Horse (Born January 30, 1930 to February 16, 1931 or every 12 years thereafter)
The Horse has got it bad this year. There will be big changes in your life. Your emotions may fluctuate radically, and you may find yourself easily irritated. This can be solved by giving birth, starting a business, changing careers or moving house. This year will affect your health and you will get hurt repeatedly and to varying degrees. You are advised not to take part in dangerous activities such as sky diving. Your situation may improve by donating blood or brushing your teeth thoroughly. Stay close to companions born in the Year of the Goat – they have some answers for you.
- Do nothing to your hair
Traditionally, on the first eight days of the Lunar New Year, people do not go to the hair dressers or wash their hair, as this may drive away all your good luck of the year. People still believe this, and tend not to have their hair cut for the first week of Chinese New Year. For the sake of hygiene and appearance however, most people do not follow the practice of no hair washing, but some still keep their hair untouched for the first two or three days.
- Wear red underwear
In Chinese, red corresponds to fire, and symbolises good fortune and joy. That’s why cities are filled with red decorations at Chinese New Year. But one wouldn't want their pants to be on fire, one would presume... Well in this instance, red underwear symbolises happiness, good luck and prosperity coming your way from the start to the end of the year. It is the veritable embodiment of all parts of your body being filled with luck – even the nether regions.

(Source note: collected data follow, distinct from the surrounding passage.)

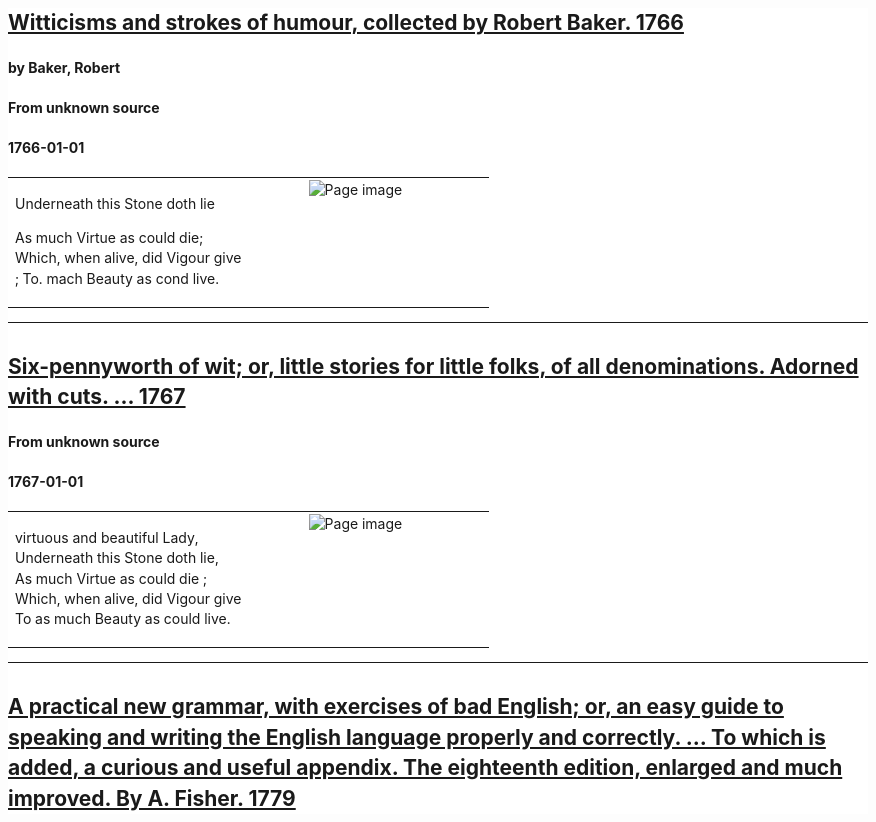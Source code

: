 
## [Witticisms and strokes of humour, collected by Robert Baker.  1766](https://archive.org/details/bim_eighteenth-century_witticisms-and-strokes-o_baker-robert_1766/page/n107/mode/1up?view=theater)

#### by Baker, Robert

#### From unknown source

#### 1766-01-01

<table style="width: 100%;"><tr><td style="width: 50%">

  
Underneath this Stone doth lie  
  
As much Virtue as could die;  
Which, when alive, did Vigour give  
; To. mach Beauty as cond live. 
</td><td style="width: 50%; max-height: 75%; margin: auto; display: block;">
<img alt="Page image" src="https://iiif.archive.org/image/iiif/2/bim_eighteenth-century_witticisms-and-strokes-o_baker-robert_1766%2Fbim_eighteenth-century_witticisms-and-strokes-o_baker-robert_1766_jp2.zip%2Fbim_eighteenth-century_witticisms-and-strokes-o_baker-robert_1766_jp2%2Fbim_eighteenth-century_witticisms-and-strokes-o_baker-robert_1766_0107.jp2/pct:19.609053497942387,25.83755717641241,52.489711934156375,11.027321053282234/!600,600/0/default.jpg"/>
</td>
</tr></table>

---

## [Six-pennyworth of wit; or, little stories for little folks, of all denominations. Adorned with cuts. ...  1767](https://archive.org/details/bim_eighteenth-century_six-pennyworth-of-wit-o_1767/page/n108/mode/1up?view=theater)

#### From unknown source

#### 1767-01-01

<table style="width: 100%;"><tr><td style="width: 50%">

  
  
virtuous and beautiful Lady,  
Underneath this Stone doth lie,  
As much Virtue as could die ;  
Which, when alive, did Vigour give  
To as much Beauty as could live.
</td><td style="width: 50%; max-height: 75%; margin: auto; display: block;">
<img alt="Page image" src="https://iiif.archive.org/image/iiif/2/bim_eighteenth-century_six-pennyworth-of-wit-o_1767%2Fbim_eighteenth-century_six-pennyworth-of-wit-o_1767_jp2.zip%2Fbim_eighteenth-century_six-pennyworth-of-wit-o_1767_jp2%2Fbim_eighteenth-century_six-pennyworth-of-wit-o_1767_0108.jp2/pct:24.169566592850362,29.247359154929576,51.09142676368238,12.191901408450704/!600,600/0/default.jpg"/>
</td>
</tr></table>

---

## [A practical new grammar, with exercises of bad English; or, an easy guide to speaking and writing the English language properly and correctly. ... To which is added, a curious and useful appendix. The eighteenth edition, enlarged and much improved. By A. Fisher.  1779](https://archive.org/details/bim_eighteenth-century_a-practical-new-grammar-_fisher-a-anne_1779/page/n148/mode/1up?view=theater)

- Bathe in grapefruit leaves
People believe that grapefruit leaves have the ability to drive out bad luck from an individual. Instead of shampoo or body wash, people scrub themselves down with grapefruit leaves when bathing on Chinese New Year Eve, as it is believed that all bad fortunes from the last year will be washed away. Standard practice is to start with washing your hair with the leaves and then work your way down the body – and voila, your bad luck will be washed away along with your dirt. If you forget to use the leaves on CNY eve, don't worry, it's still acceptable to perform this ritual on the first day of the new year... just don't wash your hair!
- Eat good fortune foods
Fat choy is a type of photosynthetic bacteria used as a vegetable in Chinese cuisine. As appetising as this sounds, this is to be consumed during this time of year because the two syllables of its name are similar to the last two syllables of Gung Hei Fat Choi in Cantonese – the traditional Chinese New Year blessing which roughly means “wishing you prosperity”.
It is also advised that you intake at least some dried oyster, since the Cantonese pronunciation – “Ho Shi” – symbolises good business.